Problem statement =
Look for the word "Open" in the material below. Copy each line that has it.

The records =
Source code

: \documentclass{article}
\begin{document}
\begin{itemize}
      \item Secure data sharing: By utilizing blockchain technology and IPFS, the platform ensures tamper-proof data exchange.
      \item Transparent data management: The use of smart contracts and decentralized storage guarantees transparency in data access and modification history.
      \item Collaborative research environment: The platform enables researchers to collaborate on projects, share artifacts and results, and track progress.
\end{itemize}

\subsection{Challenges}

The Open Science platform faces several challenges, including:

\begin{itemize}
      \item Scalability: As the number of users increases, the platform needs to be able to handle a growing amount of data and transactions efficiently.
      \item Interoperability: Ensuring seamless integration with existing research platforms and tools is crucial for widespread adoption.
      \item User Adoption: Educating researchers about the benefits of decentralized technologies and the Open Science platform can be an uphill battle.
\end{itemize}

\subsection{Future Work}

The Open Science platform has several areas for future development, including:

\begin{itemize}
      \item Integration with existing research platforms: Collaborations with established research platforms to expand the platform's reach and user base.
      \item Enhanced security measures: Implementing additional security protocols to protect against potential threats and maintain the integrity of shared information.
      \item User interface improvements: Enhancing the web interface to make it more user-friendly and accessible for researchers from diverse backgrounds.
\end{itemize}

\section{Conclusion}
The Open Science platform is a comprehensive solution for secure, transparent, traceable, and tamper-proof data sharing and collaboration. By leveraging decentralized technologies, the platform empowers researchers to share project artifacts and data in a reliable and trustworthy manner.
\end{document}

Solution to this exercise =
The Open Science platform faces several challenges, including:
      \item User Adoption: Educating researchers about the benefits of decentralized technologies and the Open Science platform can be an uphill battle.
The Open Science platform has several areas for future development, including:
The Open Science platform is a comprehensive solution for secure, transparent, traceable, and tamper-proof data sharing and collaboration. By leveraging decentralized technologies, the platform empowers researchers to share project artifacts and data in a reliable and trustworthy manner.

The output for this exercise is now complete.